**What to work on**
Omit the images. Restate all of the records word for word.

**Data for analysis**
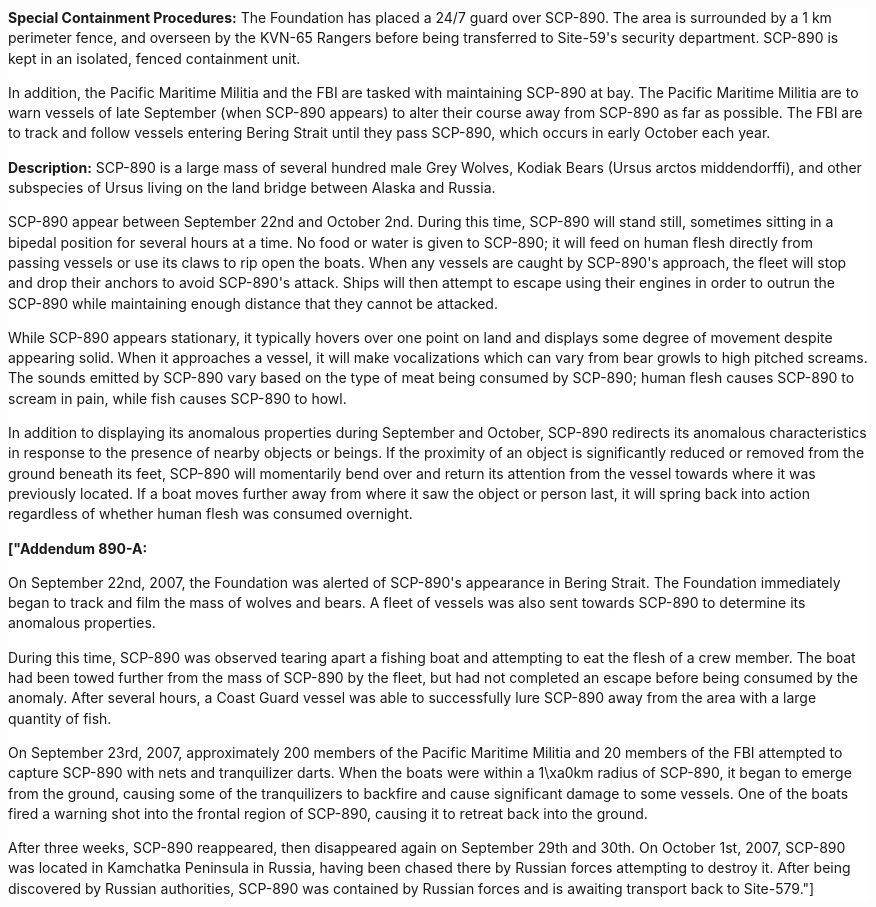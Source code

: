 <p><strong>Special Containment Procedures:</strong> The Foundation has placed a 24/7 guard over SCP-890. The area is surrounded by a 1 km perimeter fence, and overseen by the KVN-65 Rangers before being transferred to Site-59's security department. SCP-890 is kept in an isolated, fenced containment unit.</p><p>In addition, the Pacific Maritime Militia and the FBI are tasked with maintaining SCP-890 at bay. The Pacific Maritime Militia are to warn vessels of late September (when SCP-890 appears) to alter their course away from SCP-890 as far as possible. The FBI are to track and follow vessels entering Bering Strait until they pass SCP-890, which occurs in early October each year.</p>
<p><strong>Description:</strong> SCP-890 is a large mass of several hundred male Grey Wolves, Kodiak Bears (Ursus arctos middendorffi), and other subspecies of Ursus living on the land bridge between Alaska and Russia.</p><p>SCP-890 appear between September 22nd and October 2nd. During this time, SCP-890 will stand still, sometimes sitting in a bipedal position for several hours at a time. No food or water is given to SCP-890; it will feed on human flesh directly from passing vessels or use its claws to rip open the boats. When any vessels are caught by SCP-890's approach, the fleet will stop and drop their anchors to avoid SCP-890's attack. Ships will then attempt to escape using their engines in order to outrun the SCP-890 while maintaining enough distance that they cannot be attacked.</p><p>While SCP-890 appears stationary, it typically hovers over one point on land and displays some degree of movement despite appearing solid. When it approaches a vessel, it will make vocalizations which can vary from bear growls to high pitched screams. The sounds emitted by SCP-890 vary based on the type of meat being consumed by SCP-890; human flesh causes SCP-890 to scream in pain, while fish causes SCP-890 to howl.</p><p>In addition to displaying its anomalous properties during September and October, SCP-890 redirects its anomalous characteristics in response to the presence of nearby objects or beings. If the proximity of an object is significantly reduced or removed from the ground beneath its feet, SCP-890 will momentarily bend over and return its attention from the vessel towards where it was previously located. If a boat moves further away from where it saw the object or person last, it will spring back into action regardless of whether human flesh was consumed overnight.</p>
<p> <strong>["Addendum 890-A:</strong></p><p>On September 22nd, 2007, the Foundation was alerted of SCP-890's appearance in Bering Strait. The Foundation immediately began to track and film the mass of wolves and bears. A fleet of vessels was also sent towards SCP-890 to determine its anomalous properties.</p><p>During this time, SCP-890 was observed tearing apart a fishing boat and attempting to eat the flesh of a crew member. The boat had been towed further from the mass of SCP-890 by the fleet, but had not completed an escape before being consumed by the anomaly. After several hours, a Coast Guard vessel was able to successfully lure SCP-890 away from the area with a large quantity of fish.</p><p>On September 23rd, 2007, approximately 200 members of the Pacific Maritime Militia and 20 members of the FBI attempted to capture SCP-890 with nets and tranquilizer darts. When the boats were within a 1\xa0km radius of SCP-890, it began to emerge from the ground, causing some of the tranquilizers to backfire and cause significant damage to some vessels. One of the boats fired a warning shot into the frontal region of SCP-890, causing it to retreat back into the ground.</p><p>After three weeks, SCP-890 reappeared, then disappeared again on September 29th and 30th. On October 1st, 2007, SCP-890 was located in Kamchatka Peninsula in Russia, having been chased there by Russian forces attempting to destroy it. After being discovered by Russian authorities, SCP-890 was contained by Russian forces and is awaiting transport back to Site-579."]</p>

<div class="footer-wikiwalk-nav">
<div style="text-align: center;">
</div>
</div>
</div>
</div>
</div>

**Expected output**
Source code

: <p><strong>Special Containment Procedures:</strong> The Foundation has placed a 24/7 guard over SCP-890. The area is surrounded by a 1 km perimeter fence, and overseen by the KVN-65 Rangers before being transferred to Site-59's security department. SCP-890 is kept in an isolated, fenced containment unit.</p><p>In addition, the Pacific Maritime Militia and the FBI are tasked with maintaining SCP-890 at bay. The Pacific Maritime Militia are to warn vessels of late September (when SCP-890 appears) to alter their course away from SCP-890 as far as possible. The FBI are to track and follow vessels entering Bering Strait until they pass SCP-890, which occurs in early October each year.</p>
<p><strong>Description:</strong> SCP-890 is a large mass of several hundred male Grey Wolves, Kodiak Bears (Ursus arctos middendorffi), and other subspecies of Ursus living on the land bridge between Alaska and Russia.</p><p>SCP-890 appear between September 22nd and October 2nd. During this time, SCP-890 will stand still, sometimes sitting in a bipedal position for several hours at a time. No food or water is given to SCP-890; it will feed on human flesh directly from passing vessels or use its claws to rip open the boats. When any vessels are caught by SCP-890's approach, the fleet will stop and drop their anchors to avoid SCP-890's attack. Ships will then attempt to escape using their engines in order to outrun the SCP-890 while maintaining enough distance that they cannot be attacked.</p><p>While SCP-890 appears stationary, it typically hovers over one point on land and displays some degree of movement despite appearing solid. When it approaches a vessel, it will make vocalizations which can vary from bear growls to high pitched screams. The sounds emitted by SCP-890 vary based on the type of meat being consumed by SCP-890; human flesh causes SCP-890 to scream in pain, while fish causes SCP-890 to howl.</p><p>In addition to displaying its anomalous properties during September and October, SCP-890 redirects its anomalous characteristics in response to the presence of nearby objects or beings. If the proximity of an object is significantly reduced or removed from the ground beneath its feet, SCP-890 will momentarily bend over and return its attention from the vessel towards where it was previously located. If a boat moves further away from where it saw the object or person last, it will spring back into action regardless of whether human flesh was consumed overnight.</p>
<p> <strong>["Addendum 890-A:</strong></p><p>On September 22nd, 2007, the Foundation was alerted of SCP-890's appearance in Bering Strait. The Foundation immediately began to track and film the mass of wolves and bears. A fleet of vessels was also sent towards SCP-890 to determine its anomalous properties.</p><p>During this time, SCP-890 was observed tearing apart a fishing boat and attempting to eat the flesh of a crew member. The boat had been towed further from the mass of SCP-890 by the fleet, but had not completed an escape before being consumed by the anomaly. After several hours, a Coast Guard vessel was able to successfully lure SCP-890 away from the area with a large quantity of fish.</p><p>On September 23rd, 2007, approximately 200 members of the Pacific Maritime Militia and 20 members of the FBI attempted to capture SCP-890 with nets and tranquilizer darts. When the boats were within a 1\xa0km radius of SCP-890, it began to emerge from the ground, causing some of the tranquilizers to backfire and cause significant damage to some vessels. One of the boats fired a warning shot into the frontal region of SCP-890, causing it to retreat back into the ground.</p><p>After three weeks, SCP-890 reappeared, then disappeared again on September 29th and 30th. On October 1st, 2007, SCP-890 was located in Kamchatka Peninsula in Russia, having been chased there by Russian forces attempting to destroy it. After being discovered by Russian authorities, SCP-890 was contained by Russian forces and is awaiting transport back to Site-579."]</p>

<div class="footer-wikiwalk-nav">
<div style="text-align: center;">
</div>
</div>
</div>
</div>
</div>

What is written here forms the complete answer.